### Task prompt
Report each line below that carries the word "Jesli".

(Rendered images with source text)
__________
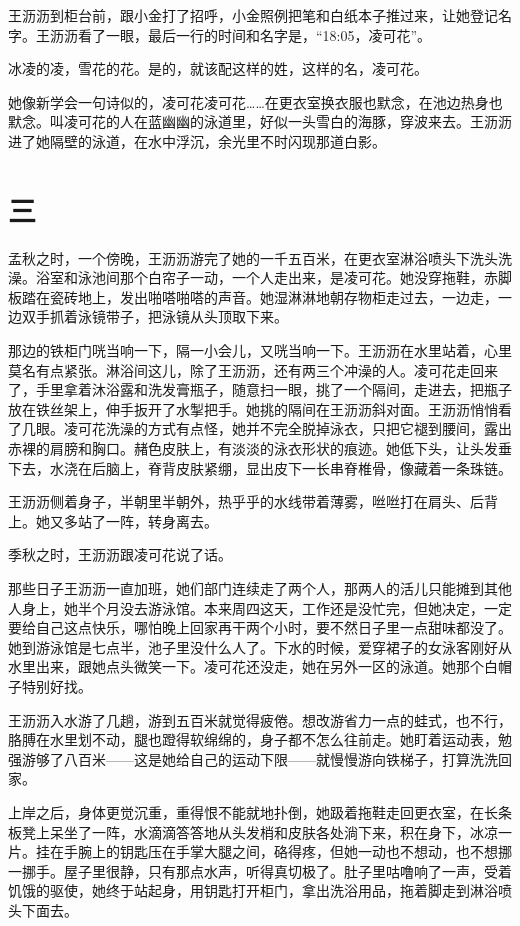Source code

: \documentclass[lang=cn,newtx,12pt,scheme=chinese]{elegantbook}
\begin{document}
王沥沥到柜台前，跟小金打了招呼，小金照例把笔和白纸本子推过来，让她登记名字。王沥沥看了一眼，最后一行的时间和名字是，“18:05，凌可花”。

冰凌的凌，雪花的花。是的，就该配这样的姓，这样的名，凌可花。

她像新学会一句诗似的，凌可花凌可花……在更衣室换衣服也默念，在池边热身也默念。叫凌可花的人在蓝幽幽的泳道里，好似一头雪白的海豚，穿波来去。王沥沥进了她隔壁的泳道，在水中浮沉，余光里不时闪现那道白影。
\section{三}
孟秋之时，一个傍晚，王沥沥游完了她的一千五百米，在更衣室淋浴喷头下洗头洗澡。浴室和泳池间那个白帘子一动，一个人走出来，是凌可花。她没穿拖鞋，赤脚板踏在瓷砖地上，发出啪嗒啪嗒的声音。她湿淋淋地朝存物柜走过去，一边走，一边双手抓着泳镜带子，把泳镜从头顶取下来。

那边的铁柜门咣当响一下，隔一小会儿，又咣当响一下。王沥沥在水里站着，心里莫名有点紧张。淋浴间这儿，除了王沥沥，还有两三个冲澡的人。凌可花走回来了，手里拿着沐浴露和洗发膏瓶子，随意扫一眼，挑了一个隔间，走进去，把瓶子放在铁丝架上，伸手扳开了水掣把手。她挑的隔间在王沥沥斜对面。王沥沥悄悄看了几眼。凌可花洗澡的方式有点怪，她并不完全脱掉泳衣，只把它褪到腰间，露出赤裸的肩膀和胸口。赭色皮肤上，有淡淡的泳衣形状的痕迹。她低下头，让头发垂下去，水浇在后脑上，脊背皮肤紧绷，显出皮下一长串脊椎骨，像藏着一条珠链。

王沥沥侧着身子，半朝里半朝外，热乎乎的水线带着薄雾，咝咝打在肩头、后背上。她又多站了一阵，转身离去。

季秋之时，王沥沥跟凌可花说了话。

那些日子王沥沥一直加班，她们部门连续走了两个人，那两人的活儿只能摊到其他人身上，她半个月没去游泳馆。本来周四这天，工作还是没忙完，但她决定，一定要给自己这点快乐，哪怕晚上回家再干两个小时，要不然日子里一点甜味都没了。她到游泳馆是七点半，池子里没什么人了。下水的时候，爱穿裙子的女泳客刚好从水里出来，跟她点头微笑一下。凌可花还没走，她在另外一区的泳道。她那个白帽子特别好找。

王沥沥入水游了几趟，游到五百米就觉得疲倦。想改游省力一点的蛙式，也不行，胳膊在水里划不动，腿也蹬得软绵绵的，身子都不怎么往前走。她盯着运动表，勉强游够了八百米——这是她给自己的运动下限——就慢慢游向铁梯子，打算洗洗回家。

上岸之后，身体更觉沉重，重得恨不能就地扑倒，她趿着拖鞋走回更衣室，在长条板凳上呆坐了一阵，水滴滴答答地从头发梢和皮肤各处淌下来，积在身下，冰凉一片。挂在手腕上的钥匙压在手掌大腿之间，硌得疼，但她一动也不想动，也不想挪一挪手。屋子里很静，只有那点水声，听得真切极了。肚子里咕噜响了一声，受着饥饿的驱使，她终于站起身，用钥匙打开柜门，拿出洗浴用品，拖着脚走到淋浴喷头下面去。
\end{document}
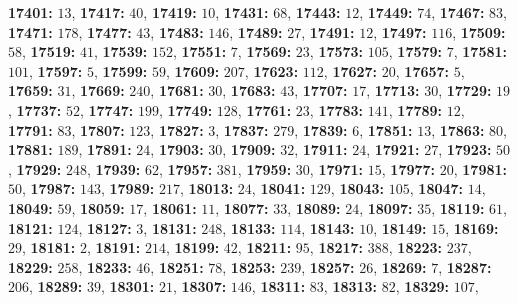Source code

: \textsf{\bfseries 17401:} $13$, \textsf{\bfseries 17417:} $40$, \textsf{\bfseries 17419:} $10$, \textsf{\bfseries 17431:} $68$, \textsf{\bfseries 17443:} $12$, \textsf{\bfseries 17449:} $74$, \textsf{\bfseries 17467:} $83$, \textsf{\bfseries 17471:} $178$, \textsf{\bfseries 17477:} $43$, \textsf{\bfseries 17483:} $146$, \textsf{\bfseries 17489:} $27$, \textsf{\bfseries 17491:} $12$, \textsf{\bfseries 17497:} $116$, \textsf{\bfseries 17509:} $58$, \textsf{\bfseries 17519:} $41$, \textsf{\bfseries 17539:} $152$, \textsf{\bfseries 17551:} $7$, \textsf{\bfseries 17569:} $23$, \textsf{\bfseries 17573:} $105$, \textsf{\bfseries 17579:} $7$, \textsf{\bfseries 17581:} $101$, \textsf{\bfseries 17597:} $5$, \textsf{\bfseries 17599:} $59$, \textsf{\bfseries 17609:} $207$, \textsf{\bfseries 17623:} $112$, \textsf{\bfseries 17627:} $20$, \textsf{\bfseries 17657:} $5$, \textsf{\bfseries 17659:} $31$, \textsf{\bfseries 17669:} $240$, \textsf{\bfseries 17681:} $30$, \textsf{\bfseries 17683:} $43$, \textsf{\bfseries 17707:} $17$, \textsf{\bfseries 17713:} $30$, \textsf{\bfseries 17729:} $19$, \textsf{\bfseries 17737:} $52$, \textsf{\bfseries 17747:} $199$, \textsf{\bfseries 17749:} $128$, \textsf{\bfseries 17761:} $23$, \textsf{\bfseries 17783:} $141$, \textsf{\bfseries 17789:} $12$, \textsf{\bfseries 17791:} $83$, \textsf{\bfseries 17807:} $123$, \textsf{\bfseries 17827:} $3$, \textsf{\bfseries 17837:} $279$, \textsf{\bfseries 17839:} $6$, \textsf{\bfseries 17851:} $13$, \textsf{\bfseries 17863:} $80$, \textsf{\bfseries 17881:} $189$, \textsf{\bfseries 17891:} $24$, \textsf{\bfseries 17903:} $30$, \textsf{\bfseries 17909:} $32$, \textsf{\bfseries 17911:} $24$, \textsf{\bfseries 17921:} $27$, \textsf{\bfseries 17923:} $50$, \textsf{\bfseries 17929:} $248$, \textsf{\bfseries 17939:} $62$, \textsf{\bfseries 17957:} $381$, \textsf{\bfseries 17959:} $30$, \textsf{\bfseries 17971:} $15$, \textsf{\bfseries 17977:} $20$, \textsf{\bfseries 17981:} $50$, \textsf{\bfseries 17987:} $143$, \textsf{\bfseries 17989:} $217$, \textsf{\bfseries 18013:} $24$, \textsf{\bfseries 18041:} $129$, \textsf{\bfseries 18043:} $105$, \textsf{\bfseries 18047:} $14$, \textsf{\bfseries 18049:} $59$, \textsf{\bfseries 18059:} $17$, \textsf{\bfseries 18061:} $11$, \textsf{\bfseries 18077:} $33$, \textsf{\bfseries 18089:} $24$, \textsf{\bfseries 18097:} $35$, \textsf{\bfseries 18119:} $61$, \textsf{\bfseries 18121:} $124$, \textsf{\bfseries 18127:} $3$, \textsf{\bfseries 18131:} $248$, \textsf{\bfseries 18133:} $114$, \textsf{\bfseries 18143:} $10$, \textsf{\bfseries 18149:} $15$, \textsf{\bfseries 18169:} $29$, \textsf{\bfseries 18181:} $2$, \textsf{\bfseries 18191:} $214$, \textsf{\bfseries 18199:} $42$, \textsf{\bfseries 18211:} $95$, \textsf{\bfseries 18217:} $388$, \textsf{\bfseries 18223:} $237$, \textsf{\bfseries 18229:} $258$, \textsf{\bfseries 18233:} $46$, \textsf{\bfseries 18251:} $78$, \textsf{\bfseries 18253:} $239$, \textsf{\bfseries 18257:} $26$, \textsf{\bfseries 18269:} $7$, \textsf{\bfseries 18287:} $206$, \textsf{\bfseries 18289:} $39$, \textsf{\bfseries 18301:} $21$, \textsf{\bfseries 18307:} $146$, \textsf{\bfseries 18311:} $83$, \textsf{\bfseries 18313:} $82$, \textsf{\bfseries 18329:} $107$, 
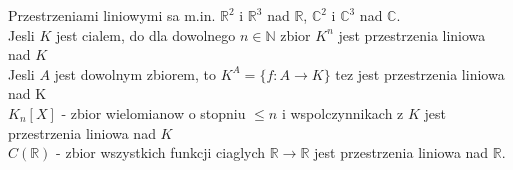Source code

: \documentclass{article}
\newcommand{\R}{\mathbb{R}}
\newcommand{\N}{\mathbb{N}}
\newcommand{\C}{\mathbb{C}}
\begin{document}
    Przestrzeniami liniowymi sa m.in. $\R^2$ i $\R^3$ nad $\R$, $\C^2$ i $\C^3$ nad $\C$.\medskip\\
    Jesli $K$ jest cialem, do dla dowolnego $n\in\N$ zbior $K^n$ jest przestrzenia liniowa nad $K$\smallskip\\
    Jesli $A$ jest dowolnym zbiorem, to $K^A =\{f:A\to K\}$ tez jest przestrzenia liniowa nad K\smallskip\\
    $K_n[X]$ - zbior wielomianow o stopniu $\leq n$ i wspolczynnikach z $K$ jest przestrzenia liniowa nad $K$\smallskip\\
    $C(\R)$ - zbior wszystkich funkcji ciaglych $\R\to\R$ jest przestrzenia liniowa nad $\R$.
    
\end{document}
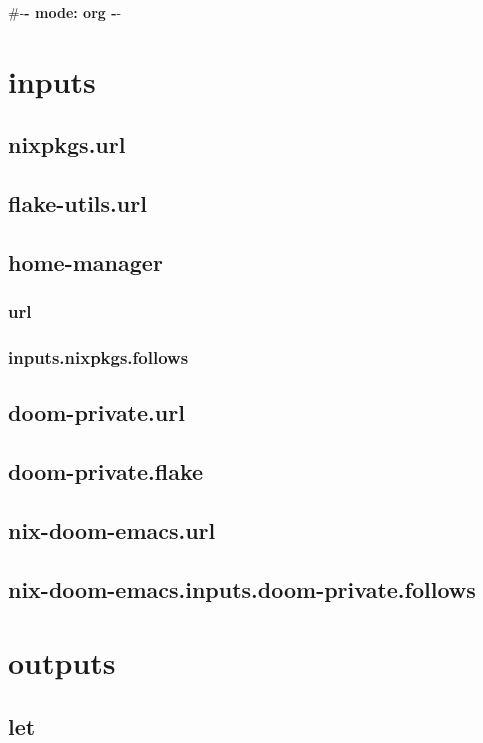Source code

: \documentclass[11pt]{article}
\author{JJ Kim}
\date{\today}
\title{}
\begin{document}
\tableofcontents

\#-\textbf{- mode: org -}-
\section{inputs}
\label{sec:org3889ecc}
\subsection{nixpkgs.url}
\label{sec:orgb007ffb}
\subsection{flake-utils.url}
\label{sec:org9e6676e}
\subsection{home-manager}
\label{sec:org309d50b}
\subsubsection{url}
\label{sec:orge2ccb0a}
\subsubsection{inputs.nixpkgs.follows}
\label{sec:org8f3c9b0}
\subsection{doom-private.url}
\label{sec:org6992ef1}
\subsection{doom-private.flake}
\label{sec:org4cd0f7b}
\subsection{nix-doom-emacs.url}
\label{sec:org917de48}
\subsection{nix-doom-emacs.inputs.doom-private.follows}
\label{sec:org8b9c1ed}

\section{outputs}
\label{sec:orgb2d46a0}
\subsection{let}
\label{sec:org84a99e7}
\end{document}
__________
### Solution for this problem
    Jesli $K$ jest cialem, do dla dowolnego $n\in\N$ zbior $K^n$ jest przestrzenia liniowa nad $K$\smallskip\\
    Jesli $A$ jest dowolnym zbiorem, to $K^A =\{f:A\to K\}$ tez jest przestrzenia liniowa nad K\smallskip\\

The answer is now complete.